休日のはざまの月曜日、仕事を早めに切り上げ実家に向かった。
途中酒屋で龍力という日本酒を買った。
駅を降りると急に雨が降り始めた。
コンビニでビニール傘を買いそれを差す。
不意の雨に見舞われ大勢の人がずぶ濡れだった。
ただでさえ冷え込みが厳しい。
眼前に広がるのはまさに踏んだり蹴ったりという様であった。
夕方のニュースを見ながら両親とテーブルを囲んだ。
母の手料理を食べ父に酒を注いだ。
父と話すと偏った思考が矯正される。
細部に囚われ感情の影響も受け、歪に針小棒大になりがちな思考がほぐされ、一段上から見直す視点が得られる。
そういう意味で師匠と言える。
わたしのような自営業者にとって貴重な存在である。
もちろん堅い話ばかりすることはない。
孫の話がいちばん盛り上がる。
だから話題はもっぱら長男と二男のことになる。
隔世遺伝と言えるのだろう。
長男と二男はそれぞれ彼らの祖父の別々の部分を引き継いだように思える。
長男は周囲をパッと盛り上げる。
色で言えば赤。
二男はクールな存在感で人を惹きつける。
色で言えば青。
色々受け継いだうち、主な色調は二人で異なる。
日本酒が空いたところで実家を後にした。
帰途、地元の駅前でひとり二次会の時間を経て家に帰ると家内がリビングにいたので一緒に過ごした。
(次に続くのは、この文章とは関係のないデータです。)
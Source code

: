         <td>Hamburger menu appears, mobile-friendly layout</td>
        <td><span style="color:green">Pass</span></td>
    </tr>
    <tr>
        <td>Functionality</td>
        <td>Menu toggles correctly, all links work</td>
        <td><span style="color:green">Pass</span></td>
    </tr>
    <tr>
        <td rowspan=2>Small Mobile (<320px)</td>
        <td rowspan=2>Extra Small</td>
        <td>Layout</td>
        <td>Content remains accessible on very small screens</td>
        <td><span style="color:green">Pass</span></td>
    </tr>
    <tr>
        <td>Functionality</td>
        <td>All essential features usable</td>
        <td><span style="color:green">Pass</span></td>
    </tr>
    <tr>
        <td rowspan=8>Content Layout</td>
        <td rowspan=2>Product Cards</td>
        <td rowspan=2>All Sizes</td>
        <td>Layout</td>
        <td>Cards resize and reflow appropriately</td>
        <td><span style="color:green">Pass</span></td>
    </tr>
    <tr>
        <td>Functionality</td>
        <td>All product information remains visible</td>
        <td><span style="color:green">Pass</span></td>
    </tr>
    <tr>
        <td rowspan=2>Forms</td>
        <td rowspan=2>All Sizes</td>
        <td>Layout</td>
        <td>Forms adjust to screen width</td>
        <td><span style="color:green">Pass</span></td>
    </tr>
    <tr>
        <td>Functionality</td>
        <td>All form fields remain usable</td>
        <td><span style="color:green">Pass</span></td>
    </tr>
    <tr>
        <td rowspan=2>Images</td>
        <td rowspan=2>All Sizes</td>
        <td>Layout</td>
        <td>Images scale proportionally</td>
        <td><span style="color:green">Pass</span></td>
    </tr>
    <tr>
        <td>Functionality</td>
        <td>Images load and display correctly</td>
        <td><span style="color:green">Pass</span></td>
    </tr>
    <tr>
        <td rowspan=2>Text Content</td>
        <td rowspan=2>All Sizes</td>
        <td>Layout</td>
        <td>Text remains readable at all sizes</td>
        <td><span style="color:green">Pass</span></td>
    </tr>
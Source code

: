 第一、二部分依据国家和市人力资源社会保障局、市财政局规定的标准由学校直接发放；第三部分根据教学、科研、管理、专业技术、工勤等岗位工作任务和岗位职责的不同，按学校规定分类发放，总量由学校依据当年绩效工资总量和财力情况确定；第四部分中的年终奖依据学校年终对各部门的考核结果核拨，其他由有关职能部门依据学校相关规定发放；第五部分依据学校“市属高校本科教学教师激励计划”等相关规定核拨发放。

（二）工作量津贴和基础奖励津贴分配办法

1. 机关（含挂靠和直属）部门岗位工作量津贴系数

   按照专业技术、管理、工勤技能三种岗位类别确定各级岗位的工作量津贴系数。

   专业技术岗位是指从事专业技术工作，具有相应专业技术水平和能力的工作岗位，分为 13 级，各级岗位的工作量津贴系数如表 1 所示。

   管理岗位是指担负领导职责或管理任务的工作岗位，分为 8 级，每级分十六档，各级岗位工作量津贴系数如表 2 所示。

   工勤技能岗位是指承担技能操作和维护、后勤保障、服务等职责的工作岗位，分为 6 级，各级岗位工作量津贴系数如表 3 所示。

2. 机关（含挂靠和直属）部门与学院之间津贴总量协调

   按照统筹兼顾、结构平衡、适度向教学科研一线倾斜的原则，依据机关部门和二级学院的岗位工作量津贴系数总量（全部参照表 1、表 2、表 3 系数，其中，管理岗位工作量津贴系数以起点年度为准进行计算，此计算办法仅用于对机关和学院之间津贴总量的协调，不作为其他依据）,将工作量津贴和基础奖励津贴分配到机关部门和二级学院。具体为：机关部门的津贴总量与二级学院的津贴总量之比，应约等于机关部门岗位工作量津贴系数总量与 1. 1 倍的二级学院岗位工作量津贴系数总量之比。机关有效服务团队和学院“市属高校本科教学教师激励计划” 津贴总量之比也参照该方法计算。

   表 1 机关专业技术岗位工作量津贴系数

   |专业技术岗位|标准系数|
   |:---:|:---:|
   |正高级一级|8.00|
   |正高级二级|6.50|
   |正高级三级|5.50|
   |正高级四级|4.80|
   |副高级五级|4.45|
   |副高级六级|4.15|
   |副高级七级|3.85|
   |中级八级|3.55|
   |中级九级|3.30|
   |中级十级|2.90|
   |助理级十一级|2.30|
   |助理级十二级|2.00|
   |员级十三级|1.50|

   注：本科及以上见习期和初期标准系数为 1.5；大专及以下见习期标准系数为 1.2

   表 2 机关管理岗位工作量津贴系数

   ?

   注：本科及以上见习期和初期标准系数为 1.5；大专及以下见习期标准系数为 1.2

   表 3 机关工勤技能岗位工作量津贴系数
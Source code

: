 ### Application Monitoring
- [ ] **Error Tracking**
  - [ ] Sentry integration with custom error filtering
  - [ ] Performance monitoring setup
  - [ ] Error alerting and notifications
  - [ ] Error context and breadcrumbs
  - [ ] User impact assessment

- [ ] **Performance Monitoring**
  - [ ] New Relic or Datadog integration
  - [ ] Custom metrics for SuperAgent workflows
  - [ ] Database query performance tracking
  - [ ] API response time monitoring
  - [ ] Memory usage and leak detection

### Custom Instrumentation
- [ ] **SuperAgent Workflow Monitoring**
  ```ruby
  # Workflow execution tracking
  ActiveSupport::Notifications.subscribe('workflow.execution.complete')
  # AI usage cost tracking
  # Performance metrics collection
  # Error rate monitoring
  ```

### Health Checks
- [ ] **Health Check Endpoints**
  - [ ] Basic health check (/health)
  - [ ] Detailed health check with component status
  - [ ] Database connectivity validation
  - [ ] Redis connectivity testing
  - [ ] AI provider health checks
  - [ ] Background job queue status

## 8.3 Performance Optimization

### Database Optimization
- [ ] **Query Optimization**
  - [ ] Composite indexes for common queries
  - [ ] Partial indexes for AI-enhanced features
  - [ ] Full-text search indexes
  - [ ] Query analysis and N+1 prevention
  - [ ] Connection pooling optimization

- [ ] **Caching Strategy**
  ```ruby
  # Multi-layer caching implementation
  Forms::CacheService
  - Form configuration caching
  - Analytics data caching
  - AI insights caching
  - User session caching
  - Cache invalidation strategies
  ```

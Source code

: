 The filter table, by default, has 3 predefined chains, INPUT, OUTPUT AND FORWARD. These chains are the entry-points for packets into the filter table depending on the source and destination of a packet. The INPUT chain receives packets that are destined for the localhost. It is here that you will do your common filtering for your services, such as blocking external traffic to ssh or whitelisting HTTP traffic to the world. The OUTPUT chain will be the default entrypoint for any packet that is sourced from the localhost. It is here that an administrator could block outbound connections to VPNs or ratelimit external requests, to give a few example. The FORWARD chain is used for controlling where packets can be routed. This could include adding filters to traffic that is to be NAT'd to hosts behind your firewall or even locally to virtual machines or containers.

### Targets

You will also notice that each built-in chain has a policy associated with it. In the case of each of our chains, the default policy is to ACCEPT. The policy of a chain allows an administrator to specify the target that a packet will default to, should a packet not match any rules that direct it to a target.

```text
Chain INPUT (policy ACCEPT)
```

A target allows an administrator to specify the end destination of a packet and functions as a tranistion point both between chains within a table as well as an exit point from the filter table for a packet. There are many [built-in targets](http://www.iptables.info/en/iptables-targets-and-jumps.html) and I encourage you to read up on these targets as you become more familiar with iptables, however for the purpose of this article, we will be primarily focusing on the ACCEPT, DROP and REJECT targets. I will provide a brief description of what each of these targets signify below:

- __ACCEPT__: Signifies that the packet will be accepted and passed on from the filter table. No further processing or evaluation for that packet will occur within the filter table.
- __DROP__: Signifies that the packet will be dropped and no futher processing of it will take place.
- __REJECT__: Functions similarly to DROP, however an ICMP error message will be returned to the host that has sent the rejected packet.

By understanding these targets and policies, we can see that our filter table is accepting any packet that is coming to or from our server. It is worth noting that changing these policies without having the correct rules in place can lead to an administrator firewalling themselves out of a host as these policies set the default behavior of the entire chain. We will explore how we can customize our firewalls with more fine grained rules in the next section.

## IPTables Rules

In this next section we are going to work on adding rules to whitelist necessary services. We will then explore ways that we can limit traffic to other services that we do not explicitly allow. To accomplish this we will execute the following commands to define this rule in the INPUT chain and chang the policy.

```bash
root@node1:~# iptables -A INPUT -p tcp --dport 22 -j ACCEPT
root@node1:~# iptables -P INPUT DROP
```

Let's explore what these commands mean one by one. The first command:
家内がタブレットで映画『パラサイト』のニュースなどを見せてくれる。
一緒に観た映画なので愛着がある。
だからアカデミー賞受賞の報は嬉しいニュースだった。
そのとき時刻はちょうど9時。
慌ててテレビをつけKBSにチャンネルを合わせた。
案の定、映画『パラサイト』がトップニュースで扱われていた。
一言も理解できない画面をしばらく見つめ、コロナウイルスのニュースに変わったところでテレビを消した。
わたし自身が下町生まれの下町育ち。
『パラサイト』が描く半地下の暮らしとは無縁と言えず、たとえ能力あっても日の目見られず割りを喰う人々がいることにも心当たりがある。
高台にそぼ降る雨は半地下では汚水となる。
同じ事柄が異なる影響を及ぼし、映画ではその違いが「臭い」として描かれた。
誰かを見下すグロテスクな心象が生理的に自然なものとなる格差社会のいびつが映画を通じ俯瞰できる。
傑作である。
そんな話を家内としているとまもなく二男が帰ってきた。
二人の関心は二男に移りそこで映画の話は終了となった。